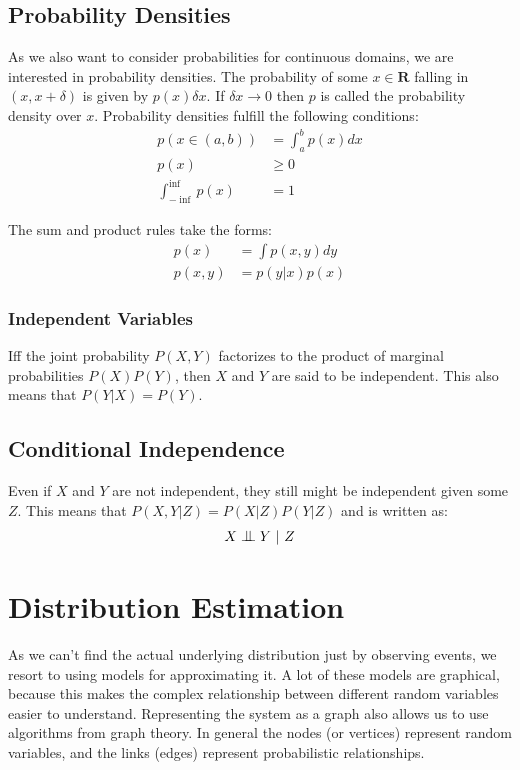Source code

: \documentclass{article}
\newcommand{\bigCI}{\mathrel{\text{\scalebox{1.07}{$\perp\mkern-10mu\perp$}}}}
\begin{document}
\subsection{Probability Densities}
As we also want to consider probabilities for continuous domains, we are interested in probability densities.
The probability of some $x \in \mathbf{R}$ falling in $(x, x+\delta)$ is given by $p(x)\delta x$.
If $\delta x \rightarrow 0$ then $p$ is called the probability density over $x$.
Probability densities fulfill the following conditions:
\begin{align}
	p(x \in (a,b)) &= \int_a^b p(x) dx\\
	p(x) &\ge 0\\
	\int_{- \inf}^{\inf} p(x) &= 1
\end{align}

The sum and product rules take the forms:
\begin{align}
	p(x) &= \int p(x,y) dy\\
	p(x, y) &= p(y|x) p(x)
\end{align}

\subsubsection{Independent Variables}
Iff the joint probability $P(X,Y)$ factorizes to the product of marginal probabilities $P(X)P(Y)$, then $X$ and $Y$ are said to be independent.
This also means that $P(Y|X) = P(Y)$.

\subsection{Conditional Independence}
Even if $X$ and $Y$ are not independent, they still might be independent given some $Z$.
This means that $P(X,Y | Z) = P(X|Z) P(Y|Z)$ and is written as:
\begin{equation}
	X \bigCI Y \ |\ Z
\end{equation}

\section{Distribution Estimation}
As we can't find the actual underlying distribution just by observing events, we resort to using models for approximating it.
A lot of these models are graphical, because this makes the complex relationship between different random variables easier to understand.
Representing the system as a graph also allows us to use algorithms from graph theory.
In general the nodes (or vertices) represent random variables, and the links (edges) represent probabilistic relationships.
\end{document}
-=-=-=-=-
# [PROBLEM TO WORK ON]
Once more, give the listing above exactly, leaving each picture out.

# [TASK RESULT]
Source code

: \documentclass{article}
\newcommand{\bigCI}{\mathrel{\text{\scalebox{1.07}{$\perp\mkern-10mu\perp$}}}}
\begin{document}
\subsection{Probability Densities}
As we also want to consider probabilities for continuous domains, we are interested in probability densities.
The probability of some $x \in \mathbf{R}$ falling in $(x, x+\delta)$ is given by $p(x)\delta x$.
If $\delta x \rightarrow 0$ then $p$ is called the probability density over $x$.
Probability densities fulfill the following conditions:
\begin{align}
	p(x \in (a,b)) &= \int_a^b p(x) dx\\
	p(x) &\ge 0\\
	\int_{- \inf}^{\inf} p(x) &= 1
\end{align}

The sum and product rules take the forms:
\begin{align}
	p(x) &= \int p(x,y) dy\\
	p(x, y) &= p(y|x) p(x)
\end{align}

\subsubsection{Independent Variables}
Iff the joint probability $P(X,Y)$ factorizes to the product of marginal probabilities $P(X)P(Y)$, then $X$ and $Y$ are said to be independent.
This also means that $P(Y|X) = P(Y)$.

\subsection{Conditional Independence}
Even if $X$ and $Y$ are not independent, they still might be independent given some $Z$.
This means that $P(X,Y | Z) = P(X|Z) P(Y|Z)$ and is written as:
\begin{equation}
	X \bigCI Y \ |\ Z
\end{equation}

\section{Distribution Estimation}
As we can't find the actual underlying distribution just by observing events, we resort to using models for approximating it.
A lot of these models are graphical, because this makes the complex relationship between different random variables easier to understand.
Representing the system as a graph also allows us to use algorithms from graph theory.
In general the nodes (or vertices) represent random variables, and the links (edges) represent probabilistic relationships.
\end{document}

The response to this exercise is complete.